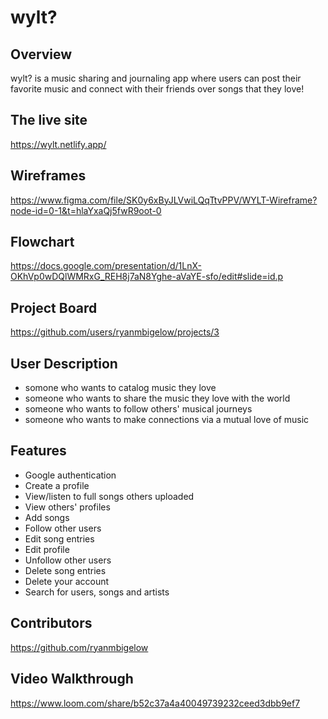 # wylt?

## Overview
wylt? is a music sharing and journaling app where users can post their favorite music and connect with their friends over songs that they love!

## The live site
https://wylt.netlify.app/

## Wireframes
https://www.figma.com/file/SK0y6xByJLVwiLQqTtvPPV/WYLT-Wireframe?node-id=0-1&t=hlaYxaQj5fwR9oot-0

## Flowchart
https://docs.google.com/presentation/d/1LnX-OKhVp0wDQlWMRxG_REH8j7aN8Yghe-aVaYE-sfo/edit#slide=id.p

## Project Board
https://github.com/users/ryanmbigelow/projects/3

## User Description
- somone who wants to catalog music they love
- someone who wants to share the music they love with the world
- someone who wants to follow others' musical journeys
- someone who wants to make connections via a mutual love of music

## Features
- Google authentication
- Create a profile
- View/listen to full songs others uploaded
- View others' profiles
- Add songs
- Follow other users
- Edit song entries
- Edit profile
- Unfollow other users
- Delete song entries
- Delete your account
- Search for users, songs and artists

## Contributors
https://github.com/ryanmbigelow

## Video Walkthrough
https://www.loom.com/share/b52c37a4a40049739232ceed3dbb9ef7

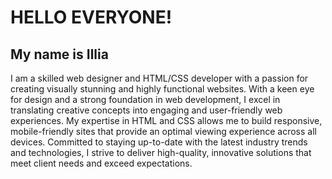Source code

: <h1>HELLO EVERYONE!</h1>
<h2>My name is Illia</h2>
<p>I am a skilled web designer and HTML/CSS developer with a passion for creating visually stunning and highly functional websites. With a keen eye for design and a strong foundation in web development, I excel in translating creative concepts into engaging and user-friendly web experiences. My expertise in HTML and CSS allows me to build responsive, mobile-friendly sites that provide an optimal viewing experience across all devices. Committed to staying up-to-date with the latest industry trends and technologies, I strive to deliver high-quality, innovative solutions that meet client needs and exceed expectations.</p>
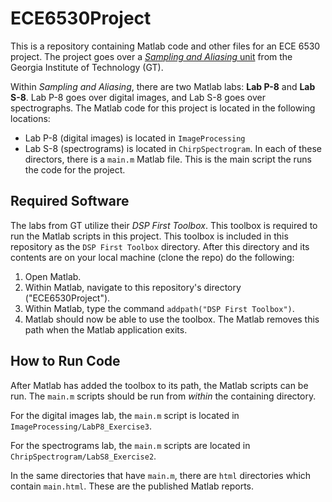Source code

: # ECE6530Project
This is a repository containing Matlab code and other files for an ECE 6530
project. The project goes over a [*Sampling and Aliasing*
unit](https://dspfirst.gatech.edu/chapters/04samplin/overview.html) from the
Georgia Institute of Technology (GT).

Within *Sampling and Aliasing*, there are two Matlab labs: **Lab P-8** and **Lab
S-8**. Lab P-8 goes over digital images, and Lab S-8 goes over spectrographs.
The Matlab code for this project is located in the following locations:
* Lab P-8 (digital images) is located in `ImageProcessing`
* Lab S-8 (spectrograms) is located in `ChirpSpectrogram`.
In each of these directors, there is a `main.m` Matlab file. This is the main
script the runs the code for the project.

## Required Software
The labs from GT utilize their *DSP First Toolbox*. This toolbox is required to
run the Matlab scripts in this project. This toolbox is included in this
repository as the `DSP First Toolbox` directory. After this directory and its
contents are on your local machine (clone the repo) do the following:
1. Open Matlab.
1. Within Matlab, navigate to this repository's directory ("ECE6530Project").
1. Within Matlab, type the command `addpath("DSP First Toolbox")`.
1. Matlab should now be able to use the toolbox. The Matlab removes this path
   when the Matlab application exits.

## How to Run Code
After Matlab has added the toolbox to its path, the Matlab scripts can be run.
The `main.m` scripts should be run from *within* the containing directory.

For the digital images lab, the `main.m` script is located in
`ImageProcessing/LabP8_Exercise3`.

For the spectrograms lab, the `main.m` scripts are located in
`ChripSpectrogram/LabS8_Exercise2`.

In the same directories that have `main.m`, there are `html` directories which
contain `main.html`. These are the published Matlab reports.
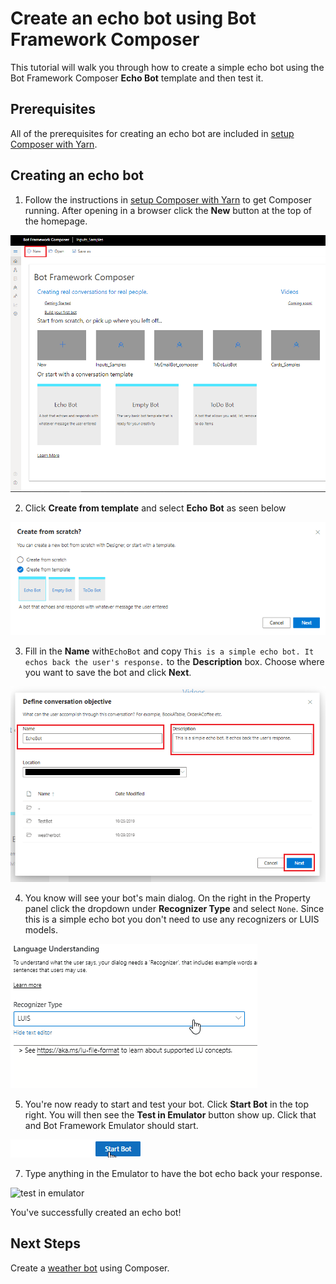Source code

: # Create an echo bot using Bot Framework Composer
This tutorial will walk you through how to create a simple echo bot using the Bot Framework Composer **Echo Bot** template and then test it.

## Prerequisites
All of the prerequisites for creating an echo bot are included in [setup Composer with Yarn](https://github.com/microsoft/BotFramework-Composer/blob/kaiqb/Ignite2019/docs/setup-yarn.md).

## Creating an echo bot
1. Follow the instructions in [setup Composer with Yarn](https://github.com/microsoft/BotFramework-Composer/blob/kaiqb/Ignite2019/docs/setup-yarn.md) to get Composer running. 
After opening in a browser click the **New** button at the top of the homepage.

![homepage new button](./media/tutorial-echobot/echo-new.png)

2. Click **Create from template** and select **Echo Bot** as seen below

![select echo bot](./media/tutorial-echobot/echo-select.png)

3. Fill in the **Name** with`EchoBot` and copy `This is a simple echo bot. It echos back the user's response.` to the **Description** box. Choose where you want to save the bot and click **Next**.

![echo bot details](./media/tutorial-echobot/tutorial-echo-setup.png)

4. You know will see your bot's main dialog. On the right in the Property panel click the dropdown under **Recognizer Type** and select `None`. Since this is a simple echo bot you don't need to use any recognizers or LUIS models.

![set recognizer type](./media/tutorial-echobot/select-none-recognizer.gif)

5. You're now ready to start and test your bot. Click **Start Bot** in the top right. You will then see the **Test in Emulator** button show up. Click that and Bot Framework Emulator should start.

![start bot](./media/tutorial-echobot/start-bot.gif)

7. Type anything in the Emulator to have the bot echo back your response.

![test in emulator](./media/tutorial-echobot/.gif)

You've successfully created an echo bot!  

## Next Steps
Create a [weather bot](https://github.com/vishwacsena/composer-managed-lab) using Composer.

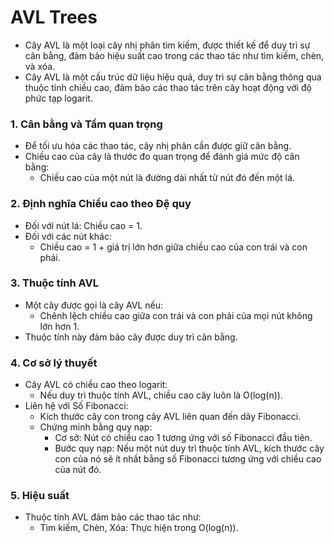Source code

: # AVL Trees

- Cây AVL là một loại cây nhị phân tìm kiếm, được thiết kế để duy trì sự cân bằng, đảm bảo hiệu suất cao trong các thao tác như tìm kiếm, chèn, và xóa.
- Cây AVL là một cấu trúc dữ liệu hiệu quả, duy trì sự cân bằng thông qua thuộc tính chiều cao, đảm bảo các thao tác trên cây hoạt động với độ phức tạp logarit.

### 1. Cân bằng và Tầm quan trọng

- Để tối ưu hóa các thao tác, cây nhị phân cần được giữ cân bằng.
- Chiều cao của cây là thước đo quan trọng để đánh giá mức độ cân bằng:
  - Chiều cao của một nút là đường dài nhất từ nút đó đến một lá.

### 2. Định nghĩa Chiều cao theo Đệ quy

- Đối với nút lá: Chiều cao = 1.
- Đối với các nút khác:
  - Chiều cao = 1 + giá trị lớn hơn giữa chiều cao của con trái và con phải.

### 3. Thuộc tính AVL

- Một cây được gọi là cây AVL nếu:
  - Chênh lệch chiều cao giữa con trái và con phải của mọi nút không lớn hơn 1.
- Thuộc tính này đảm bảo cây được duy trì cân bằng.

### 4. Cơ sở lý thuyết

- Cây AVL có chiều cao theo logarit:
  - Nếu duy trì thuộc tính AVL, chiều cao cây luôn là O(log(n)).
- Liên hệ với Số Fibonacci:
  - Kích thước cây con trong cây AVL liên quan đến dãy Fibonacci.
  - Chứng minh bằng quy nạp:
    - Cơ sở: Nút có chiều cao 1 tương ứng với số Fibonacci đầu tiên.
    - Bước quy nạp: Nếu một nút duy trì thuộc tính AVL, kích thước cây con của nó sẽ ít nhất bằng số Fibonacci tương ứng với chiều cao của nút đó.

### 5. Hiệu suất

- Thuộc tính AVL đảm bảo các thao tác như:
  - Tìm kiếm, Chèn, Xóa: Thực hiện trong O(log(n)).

++++++

Exercise instructions -> Please reproduce the entries above exactly, from their first line to the line holding "## Contributors" inclusive, and nothing else; the pictures stay out.

Output below ->
 # wylt?

## Overview
wylt? is a music sharing and journaling app where users can post their favorite music and connect with their friends over songs that they love!

## The live site
https://wylt.netlify.app/

## Wireframes
https://www.figma.com/file/SK0y6xByJLVwiLQqTtvPPV/WYLT-Wireframe?node-id=0-1&t=hlaYxaQj5fwR9oot-0

## Flowchart
https://docs.google.com/presentation/d/1LnX-OKhVp0wDQlWMRxG_REH8j7aN8Yghe-aVaYE-sfo/edit#slide=id.p

## Project Board
https://github.com/users/ryanmbigelow/projects/3

## User Description
- somone who wants to catalog music they love
- someone who wants to share the music they love with the world
- someone who wants to follow others' musical journeys
- someone who wants to make connections via a mutual love of music

## Features
- Google authentication
- Create a profile
- View/listen to full songs others uploaded
- View others' profiles
- Add songs
- Follow other users
- Edit song entries
- Edit profile
- Unfollow other users
- Delete song entries
- Delete your account
- Search for users, songs and artists

## Contributors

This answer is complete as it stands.